Source material =
<<<<
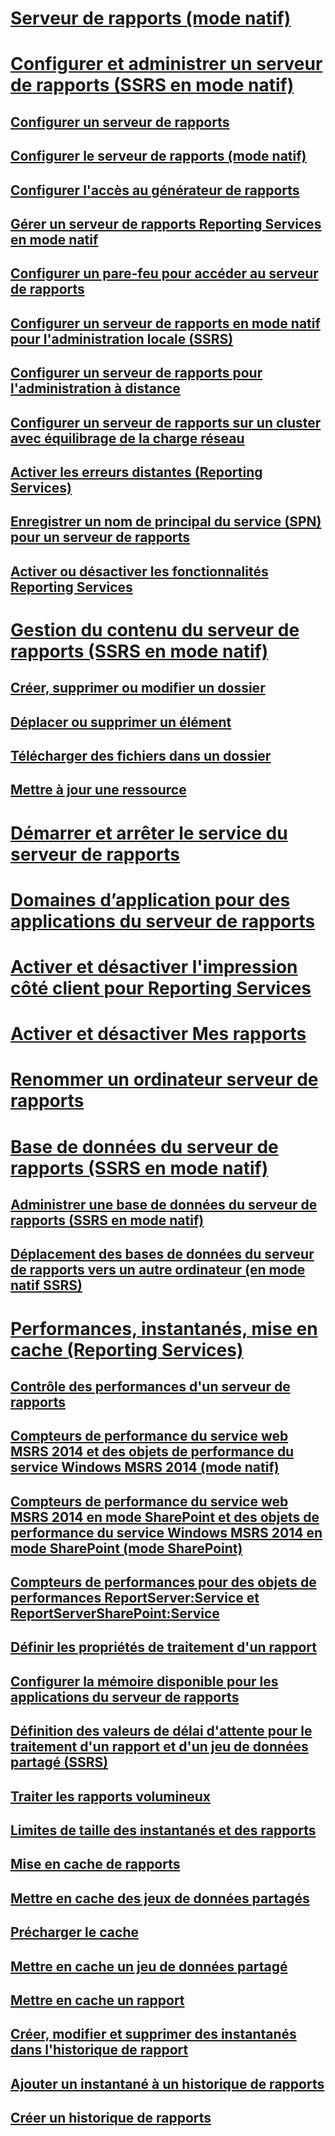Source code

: # [Serveur de rapports (mode natif)](reporting-services-report-server-native-mode.md)
# [Configurer et administrer un serveur de rapports (SSRS en mode natif)](configure-and-administer-a-report-server-ssrs-native-mode.md)
## [Configurer un serveur de rapports](configure-a-report-server-reporting-services-native-mode.md)
## [Configurer le serveur de rapports (mode natif)](configure-web-portal.md)
## [Configurer l'accès au générateur de rapports](configure-report-builder-access.md)
## [Gérer un serveur de rapports Reporting Services en mode natif](manage-a-reporting-services-native-mode-report-server.md)
## [Configurer un pare-feu pour accéder au serveur de rapports](configure-a-firewall-for-report-server-access.md)
## [Configurer un serveur de rapports en mode natif pour l'administration locale (SSRS)](configure-a-native-mode-report-server-for-local-administration-ssrs.md)
## [Configurer un serveur de rapports pour l'administration à distance](configure-a-report-server-for-remote-administration.md)
## [Configurer un serveur de rapports sur un cluster avec équilibrage de la charge réseau](configure-a-report-server-on-a-network-load-balancing-cluster.md)
## [Activer les erreurs distantes (Reporting Services)](enable-remote-errors-reporting-services.md)
## [Enregistrer un nom de principal du service (SPN) pour un serveur de rapports](register-a-service-principal-name-spn-for-a-report-server.md)
## [Activer ou désactiver les fonctionnalités Reporting Services](turn-reporting-services-features-on-or-off.md)
# [Gestion du contenu du serveur de rapports (SSRS en mode natif)](report-server-content-management-ssrs-native-mode.md)
## [Créer, supprimer ou modifier un dossier](create-delete-or-modify-a-folder-report-manager.md)
## [Déplacer ou supprimer un élément](move-or-delete-an-item-report-manager.md)
## [Télécharger des fichiers dans un dossier](upload-files-to-a-folder.md)
## [Mettre à jour une ressource](update-a-resource-report-manager.md)
# [Démarrer et arrêter le service du serveur de rapports](start-and-stop-the-report-server-service.md)
# [Domaines d’application pour des applications du serveur de rapports](application-domains-for-report-server-applications.md)
# [Activer et désactiver l'impression côté client pour Reporting Services](enable-and-disable-client-side-printing-for-reporting-services.md)
# [Activer et désactiver Mes rapports](enable-and-disable-my-reports.md)
# [Renommer un ordinateur serveur de rapports](rename-a-report-server-computer.md)
# [Base de données du serveur de rapports (SSRS en mode natif)](report-server-database-ssrs-native-mode.md)
## [Administrer une base de données du serveur de rapports (SSRS en mode natif)](administer-a-report-server-database-ssrs-native-mode.md)
## [Déplacement des bases de données du serveur de rapports vers un autre ordinateur (en mode natif SSRS)](moving-the-report-server-databases-to-another-computer-ssrs-native-mode.md)
# [Performances, instantanés, mise en cache (Reporting Services)](performance-snapshots-caching-reporting-services.md)
## [Contrôle des performances d'un serveur de rapports](monitoring-report-server-performance.md)
## [Compteurs de performance du service web MSRS 2014 et des objets de performance du service Windows MSRS 2014 (mode natif)](performance-counters-msrs-2011-web-service-performance-objects.md)
## [Compteurs de performance du service web MSRS 2014 en mode SharePoint et des objets de performance du service Windows MSRS 2014 en mode SharePoint (mode SharePoint)](performance-counters-msrs-2011-sharepoint-mode-performance-objects.md)
## [Compteurs de performances pour des objets de performances ReportServer:Service et ReportServerSharePoint:Service](performance-counters-reportserver-service-performance-objects.md)
## [Définir les propriétés de traitement d'un rapport](set-report-processing-properties.md)
## [Configurer la mémoire disponible pour les applications du serveur de rapports](configure-available-memory-for-report-server-applications.md)
## [Définition des valeurs de délai d'attente pour le traitement d'un rapport et d'un jeu de données partagé (SSRS)](setting-time-out-values-for-report-and-shared-dataset-processing-ssrs.md)
## [Traiter les rapports volumineux](process-large-reports.md)
## [Limites de taille des instantanés et des rapports](report-and-snapshot-size-limits.md)
## [Mise en cache de rapports](caching-reports-ssrs.md)
## [Mettre en cache des jeux de données partagés](cache-shared-datasets-ssrs.md)
## [Précharger le cache](preload-the-cache-report-manager.md)
## [Mettre en cache un jeu de données partagé](cache-a-shared-dataset.md)
## [Mettre en cache un rapport](cache-a-report-report-manager.md)
## [Créer, modifier et supprimer des instantanés dans l'historique de rapport](create-modify-and-delete-snapshots-in-report-history.md)
## [Ajouter un instantané à un historique de rapports](add-a-snapshot-to-report-history-report-manager.md)
## [Créer un historique de rapports](create-report-history-reporting-services-in-sharepoint-integrated-mode.md)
>>>>
Exercise brief = Both end lines included, restate word for word the lines above from the line with "## [Créer, supprimer" to the line with "# [Renommer un", and nothing else.

Task solution =
## [Créer, supprimer ou modifier un dossier](create-delete-or-modify-a-folder-report-manager.md)
## [Déplacer ou supprimer un élément](move-or-delete-an-item-report-manager.md)
## [Télécharger des fichiers dans un dossier](upload-files-to-a-folder.md)
## [Mettre à jour une ressource](update-a-resource-report-manager.md)
# [Démarrer et arrêter le service du serveur de rapports](start-and-stop-the-report-server-service.md)
# [Domaines d’application pour des applications du serveur de rapports](application-domains-for-report-server-applications.md)
# [Activer et désactiver l'impression côté client pour Reporting Services](enable-and-disable-client-side-printing-for-reporting-services.md)
# [Activer et désactiver Mes rapports](enable-and-disable-my-reports.md)
# [Renommer un ordinateur serveur de rapports](rename-a-report-server-computer.md)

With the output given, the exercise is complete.